Sift through the material below and return the lines with "Frontend".

The data –
▽
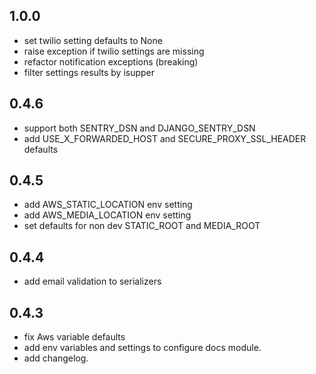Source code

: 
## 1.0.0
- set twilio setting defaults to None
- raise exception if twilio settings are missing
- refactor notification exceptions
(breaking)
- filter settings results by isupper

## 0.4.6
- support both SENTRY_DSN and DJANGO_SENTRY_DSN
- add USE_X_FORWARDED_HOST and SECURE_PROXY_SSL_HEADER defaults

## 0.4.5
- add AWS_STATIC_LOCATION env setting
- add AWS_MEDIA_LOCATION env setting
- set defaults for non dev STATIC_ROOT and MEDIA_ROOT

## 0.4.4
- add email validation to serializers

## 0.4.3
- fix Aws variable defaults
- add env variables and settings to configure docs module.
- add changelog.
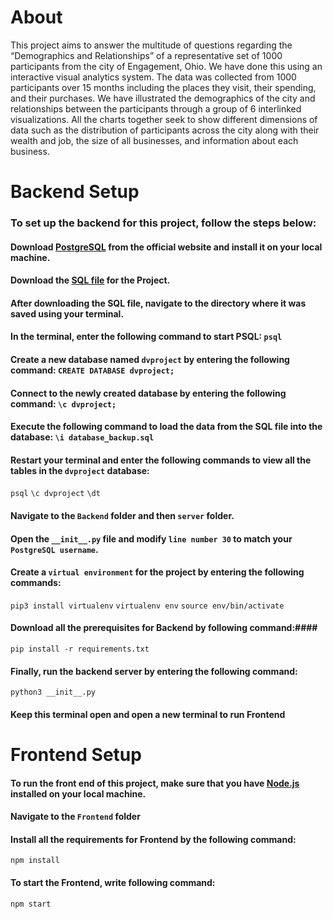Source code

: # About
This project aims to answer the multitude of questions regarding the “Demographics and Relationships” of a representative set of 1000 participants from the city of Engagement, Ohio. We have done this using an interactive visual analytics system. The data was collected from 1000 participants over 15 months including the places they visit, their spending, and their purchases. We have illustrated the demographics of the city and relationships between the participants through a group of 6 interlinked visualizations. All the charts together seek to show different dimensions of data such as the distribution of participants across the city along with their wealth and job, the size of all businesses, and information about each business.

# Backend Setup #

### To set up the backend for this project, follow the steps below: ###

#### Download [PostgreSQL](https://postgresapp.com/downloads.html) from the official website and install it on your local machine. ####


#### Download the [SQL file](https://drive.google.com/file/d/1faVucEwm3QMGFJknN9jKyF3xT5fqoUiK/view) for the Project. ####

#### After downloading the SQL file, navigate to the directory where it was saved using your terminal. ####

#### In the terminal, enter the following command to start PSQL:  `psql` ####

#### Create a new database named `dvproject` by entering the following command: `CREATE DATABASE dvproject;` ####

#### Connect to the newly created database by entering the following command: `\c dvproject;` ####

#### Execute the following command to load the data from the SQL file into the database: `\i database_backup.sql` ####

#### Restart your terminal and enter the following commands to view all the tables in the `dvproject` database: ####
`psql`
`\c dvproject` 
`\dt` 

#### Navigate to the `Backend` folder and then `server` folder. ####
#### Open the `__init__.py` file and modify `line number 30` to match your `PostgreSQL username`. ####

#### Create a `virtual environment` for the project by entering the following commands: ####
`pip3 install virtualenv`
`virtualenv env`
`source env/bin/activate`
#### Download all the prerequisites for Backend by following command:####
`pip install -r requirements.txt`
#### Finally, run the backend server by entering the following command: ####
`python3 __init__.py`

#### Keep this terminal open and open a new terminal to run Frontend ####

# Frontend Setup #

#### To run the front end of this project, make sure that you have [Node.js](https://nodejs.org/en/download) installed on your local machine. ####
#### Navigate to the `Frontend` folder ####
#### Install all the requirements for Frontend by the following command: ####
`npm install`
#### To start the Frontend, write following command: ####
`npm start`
△
Solution to this exercise –
#### Keep this terminal open and open a new terminal to run Frontend ####
# Frontend Setup #
#### Navigate to the `Frontend` folder ####
#### Install all the requirements for Frontend by the following command: ####
#### To start the Frontend, write following command: ####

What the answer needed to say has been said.